[Problem description] Go through the records and report each line in which the word "davips" occurs.

[Given records]
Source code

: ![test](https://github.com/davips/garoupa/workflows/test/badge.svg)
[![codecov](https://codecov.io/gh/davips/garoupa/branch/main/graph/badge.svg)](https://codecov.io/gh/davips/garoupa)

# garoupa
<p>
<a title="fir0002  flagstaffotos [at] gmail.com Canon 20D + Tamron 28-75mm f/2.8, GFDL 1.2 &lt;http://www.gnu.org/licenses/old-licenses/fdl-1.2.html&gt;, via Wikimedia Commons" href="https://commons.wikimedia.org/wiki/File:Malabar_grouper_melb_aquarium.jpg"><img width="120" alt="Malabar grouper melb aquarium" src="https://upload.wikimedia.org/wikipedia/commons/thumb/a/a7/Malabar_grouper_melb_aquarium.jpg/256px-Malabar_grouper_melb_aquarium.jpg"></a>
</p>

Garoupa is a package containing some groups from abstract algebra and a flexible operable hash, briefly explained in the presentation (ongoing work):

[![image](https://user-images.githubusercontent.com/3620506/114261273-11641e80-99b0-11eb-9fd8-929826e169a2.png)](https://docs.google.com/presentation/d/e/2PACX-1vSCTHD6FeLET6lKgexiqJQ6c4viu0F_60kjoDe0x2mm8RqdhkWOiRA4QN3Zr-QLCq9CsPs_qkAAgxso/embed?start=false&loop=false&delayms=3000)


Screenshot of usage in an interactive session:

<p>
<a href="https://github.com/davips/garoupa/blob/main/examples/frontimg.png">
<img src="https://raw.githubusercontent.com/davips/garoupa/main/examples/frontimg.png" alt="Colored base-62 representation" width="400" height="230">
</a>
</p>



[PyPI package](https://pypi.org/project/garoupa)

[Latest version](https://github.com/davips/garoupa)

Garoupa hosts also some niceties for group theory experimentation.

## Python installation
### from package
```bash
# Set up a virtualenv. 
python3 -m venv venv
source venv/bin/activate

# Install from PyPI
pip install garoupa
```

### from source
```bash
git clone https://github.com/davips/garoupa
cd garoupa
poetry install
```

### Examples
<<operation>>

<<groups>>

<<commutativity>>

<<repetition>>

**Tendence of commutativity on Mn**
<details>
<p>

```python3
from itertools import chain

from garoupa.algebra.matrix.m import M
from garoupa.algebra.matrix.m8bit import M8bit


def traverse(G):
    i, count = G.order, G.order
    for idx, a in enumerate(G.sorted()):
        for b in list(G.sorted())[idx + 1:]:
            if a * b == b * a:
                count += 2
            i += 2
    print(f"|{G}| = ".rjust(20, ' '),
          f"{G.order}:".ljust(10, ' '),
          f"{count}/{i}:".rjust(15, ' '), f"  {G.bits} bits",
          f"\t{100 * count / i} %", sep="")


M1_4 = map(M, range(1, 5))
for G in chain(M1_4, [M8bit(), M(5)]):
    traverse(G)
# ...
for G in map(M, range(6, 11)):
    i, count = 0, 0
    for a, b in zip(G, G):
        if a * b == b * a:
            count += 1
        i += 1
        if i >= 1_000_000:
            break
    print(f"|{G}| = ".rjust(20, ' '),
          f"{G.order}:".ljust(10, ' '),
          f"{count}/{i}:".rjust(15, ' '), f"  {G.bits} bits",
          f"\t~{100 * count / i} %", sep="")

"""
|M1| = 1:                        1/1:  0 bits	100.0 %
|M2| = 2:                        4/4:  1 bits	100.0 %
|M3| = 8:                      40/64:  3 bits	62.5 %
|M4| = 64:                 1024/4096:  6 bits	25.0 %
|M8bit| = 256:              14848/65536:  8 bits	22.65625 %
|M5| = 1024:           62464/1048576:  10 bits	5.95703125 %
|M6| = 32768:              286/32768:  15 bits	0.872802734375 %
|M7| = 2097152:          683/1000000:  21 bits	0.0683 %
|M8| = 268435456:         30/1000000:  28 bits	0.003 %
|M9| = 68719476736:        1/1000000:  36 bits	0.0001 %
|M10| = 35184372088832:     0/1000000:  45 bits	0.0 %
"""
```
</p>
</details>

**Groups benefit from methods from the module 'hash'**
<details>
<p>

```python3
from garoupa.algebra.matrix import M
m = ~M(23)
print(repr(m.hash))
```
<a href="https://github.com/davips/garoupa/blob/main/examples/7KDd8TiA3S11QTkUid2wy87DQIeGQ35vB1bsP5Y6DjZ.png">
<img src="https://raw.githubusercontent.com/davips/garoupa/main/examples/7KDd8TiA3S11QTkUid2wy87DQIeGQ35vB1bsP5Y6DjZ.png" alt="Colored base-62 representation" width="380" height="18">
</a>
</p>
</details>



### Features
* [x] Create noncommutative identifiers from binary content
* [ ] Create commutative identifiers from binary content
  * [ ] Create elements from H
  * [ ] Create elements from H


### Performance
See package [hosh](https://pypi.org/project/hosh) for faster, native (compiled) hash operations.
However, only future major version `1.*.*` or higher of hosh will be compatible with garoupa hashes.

[Reply to the exercise]
: ![test](https://github.com/davips/garoupa/workflows/test/badge.svg)
[![codecov](https://codecov.io/gh/davips/garoupa/branch/main/graph/badge.svg)](https://codecov.io/gh/davips/garoupa)
<a href="https://github.com/davips/garoupa/blob/main/examples/frontimg.png">
<img src="https://raw.githubusercontent.com/davips/garoupa/main/examples/frontimg.png" alt="Colored base-62 representation" width="400" height="230">
[Latest version](https://github.com/davips/garoupa)
git clone https://github.com/davips/garoupa
<a href="https://github.com/davips/garoupa/blob/main/examples/7KDd8TiA3S11QTkUid2wy87DQIeGQ35vB1bsP5Y6DjZ.png">
<img src="https://raw.githubusercontent.com/davips/garoupa/main/examples/7KDd8TiA3S11QTkUid2wy87DQIeGQ35vB1bsP5Y6DjZ.png" alt="Colored base-62 representation" width="380" height="18">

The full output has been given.